Novell has backed down on a decision to end support for the KDE desktop on the Suse Linux distribution, following an outcry from users.
Early in November reports revealed that Novell was planning to make Gnome the default interface on Suse Linux Enterprise Server (SLES) and Novell Linux Desktop (NLD) lines. Suse has historically been closely linked with KDE, and has indeed given KDE its most significant exposure.
At the end of last week, however, Novell made an about-face on the issue. "All future enterprise-class Linux product releases, including Novell Linux Desktop, Suse Linux Enterprise Server and Novell Open Enterprise Server, will continue to ship with both the Gnome and KDE desktop environments," wrote PR manager Kevan Barney on Novell's PR blog.
Users will be given a choice of either interface, but by default Gnome will be installed, Barney said. He said the decision won't affect current customers, and that Novell will continue to invest in and support both Gnome and KDE.

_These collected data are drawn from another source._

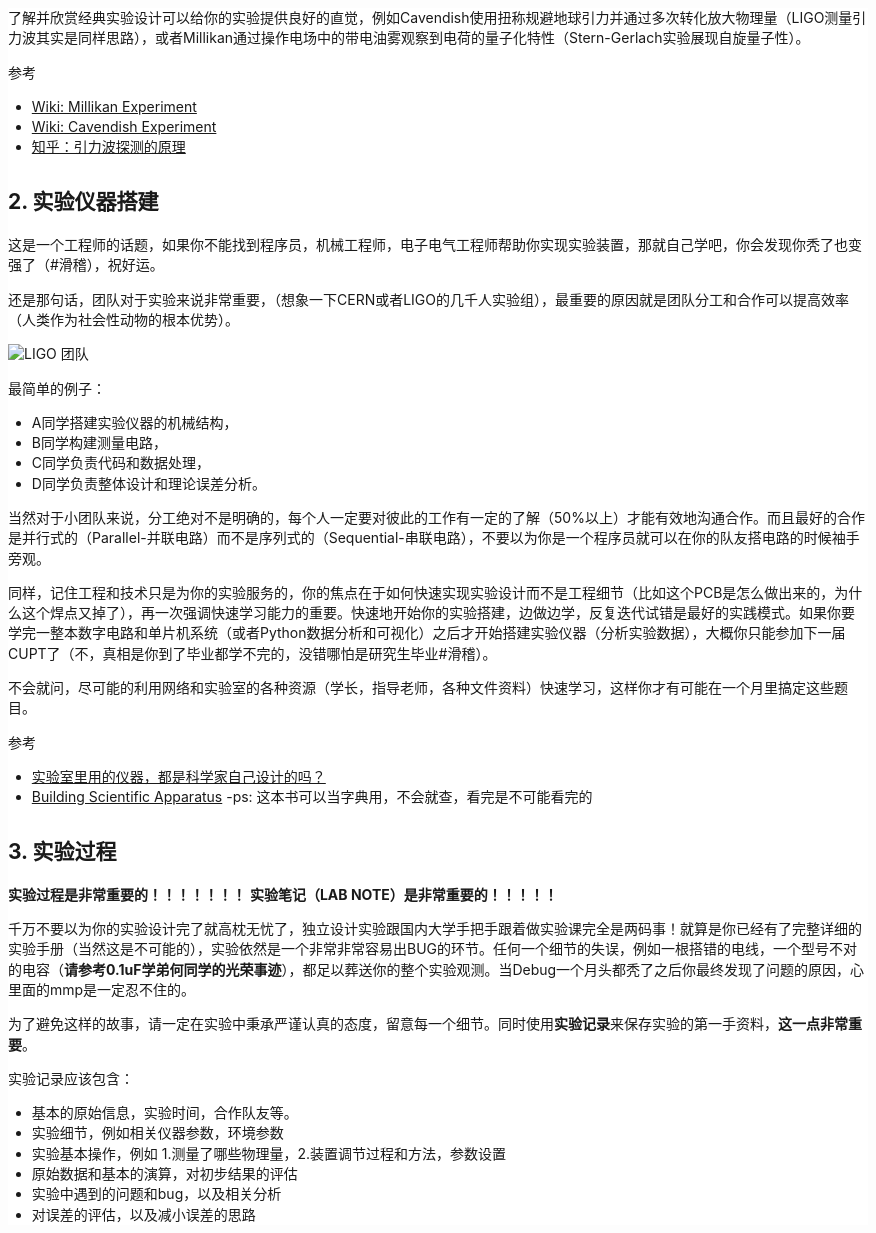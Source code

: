 
了解并欣赏经典实验设计可以给你的实验提供良好的直觉，例如Cavendish使用扭称规避地球引力并通过多次转化放大物理量（LIGO测量引力波其实是同样思路），或者Millikan通过操作电场中的带电油雾观察到电荷的量子化特性（Stern-Gerlach实验展现自旋量子性）。



参考 
- [Wiki: Millikan Experiment](https://en.wikipedia.org/wiki/Oil_drop_experiment)
- [Wiki: Cavendish Experiment](https://en.wikipedia.org/wiki/Cavendish_experiment)
- [知乎：引力波探测的原理](https://www.zhihu.com/question/24079693/answer/38549900)

## 2. 实验仪器搭建
这是一个工程师的话题，如果你不能找到程序员，机械工程师，电子电气工程师帮助你实现实验装置，那就自己学吧，你会发现你秃了也变强了（#滑稽），祝好运。

还是那句话，团队对于实验来说非常重要，（想象一下CERN或者LIGO的几千人实验组），最重要的原因就是团队分工和合作可以提高效率（人类作为社会性动物的根本优势）。

![LIGO 团队](https://pic4.zhimg.com/80/8220a3cd3ef19121c3e102e676472eb9_hd.jpg)

最简单的例子：
- A同学搭建实验仪器的机械结构，
- B同学构建测量电路，
- C同学负责代码和数据处理，
- D同学负责整体设计和理论误差分析。


当然对于小团队来说，分工绝对不是明确的，每个人一定要对彼此的工作有一定的了解（50%以上）才能有效地沟通合作。而且最好的合作是并行式的（Parallel-并联电路）而不是序列式的（Sequential-串联电路），不要以为你是一个程序员就可以在你的队友搭电路的时候袖手旁观。


同样，记住工程和技术只是为你的实验服务的，你的焦点在于如何快速实现实验设计而不是工程细节（比如这个PCB是怎么做出来的，为什么这个焊点又掉了），再一次强调快速学习能力的重要。快速地开始你的实验搭建，边做边学，反复迭代试错是最好的实践模式。如果你要学完一整本数字电路和单片机系统（或者Python数据分析和可视化）之后才开始搭建实验仪器（分析实验数据），大概你只能参加下一届CUPT了（不，真相是你到了毕业都学不完的，没错哪怕是研究生毕业#滑稽）。


不会就问，尽可能的利用网络和实验室的各种资源（学长，指导老师，各种文件资料）快速学习，这样你才有可能在一个月里搞定这些题目。


参考
- [实验室里用的仪器，都是科学家自己设计的吗？](https://daily.zhihu.com/story/9168349)
- [Building Scientific Apparatus](https://github.com/Neuromancer43/Advanced-Laboratory/blob/master/John%20H.%20Moore%2C%20Christopher%20C.%20Davis%2C%20Michael%20A.%20Coplan%2C%20Sandra%20C.%20Greer%20-%20Building%20Scientific%20Apparatus%20(2009%2C%20Cambridge%20University%20Press).pdf) -ps: 这本书可以当字典用，不会就查，看完是不可能看完的 



## 3. 实验过程
**实验过程是非常重要的！！！！！！！**
**实验笔记（LAB NOTE）是非常重要的！！！！！**

千万不要以为你的实验设计完了就高枕无忧了，独立设计实验跟国内大学手把手跟着做实验课完全是两码事！就算是你已经有了完整详细的实验手册（当然这是不可能的），实验依然是一个非常非常容易出BUG的环节。任何一个细节的失误，例如一根搭错的电线，一个型号不对的电容（**请参考0.1uF学弟何同学的光荣事迹**），都足以葬送你的整个实验观测。当Debug一个月头都秃了之后你最终发现了问题的原因，心里面的mmp是一定忍不住的。

为了避免这样的故事，请一定在实验中秉承严谨认真的态度，留意每一个细节。同时使用**实验记录**来保存实验的第一手资料，**这一点非常重要**。


实验记录应该包含：
- 基本的原始信息，实验时间，合作队友等。
- 实验细节，例如相关仪器参数，环境参数
- 实验基本操作，例如 1.测量了哪些物理量，2.装置调节过程和方法，参数设置 
- 原始数据和基本的演算，对初步结果的评估
- 实验中遇到的问题和bug，以及相关分析
- 对误差的评估，以及减小误差的思路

The decision was made after "a lot of debate over the last few days in the media and on message boards", Barney stated.
The turmoil over Novell's decision to make Gnome the default desktop interface on Suse Linux appears to be connected with broader changes within Novell, according to industry observers. Several high-ranking Suse executives have left the company in recent months, most recently Suse co-founder Hubert Mantel, who resigned last week.
The situation is complicated by the fact that Novell is integrating both Suse and Ximian, which makes Gnome-based desktop software. The differences between Ximian and Suse appear to have created difficulties, according to industry observers. "There was always going to be a tension within the organization," said RedMonk analyst James Governor.
The switch to Gnome and tensions with Ximian appeared to have influenced the decision of Mantel, Suse's chief kernel maintainer, to leave the company. "This is no longer the company I founded 13 years ago," Mantel wrote in a resignation email. "I'm very confident the Novell management will find a competent successor very quickly. After all, there are lots of extremely skilled people over there in the Ximian division."
The changes might not necessarily be bad news for Novell, said Governor. "It is probably better for Novell to get this sorted out sooner rather than later," he said.
The company has no option but to make its Suse acquisition work, according to some. "Some people have always said Novell should spit out Suse and go back to basics. But Novell couldn't go back to basics - that would mean heading inexorably towards irrelevance," said Governor.
Suse Linux is a major enterprise Linux distribution, and is the principal alternative to Red Hat, though it is far less profitable. Novell acquired the business in 2003 for US$210 million.
Several other Suse executives have left Novell recently, including Novell Suse European channel executive Petra Heinrich in October and former Novell European area executive and former Suse President Richard Seibt in May, but Mantel was the first core member of the Suse engineering team to depart.
Earlier this month Novell announced it would cut its worldwide staff by 10 percent, or about 600 employees, but said the Linux development team was largely untouched. Novell is also selling its Celerant consulting group.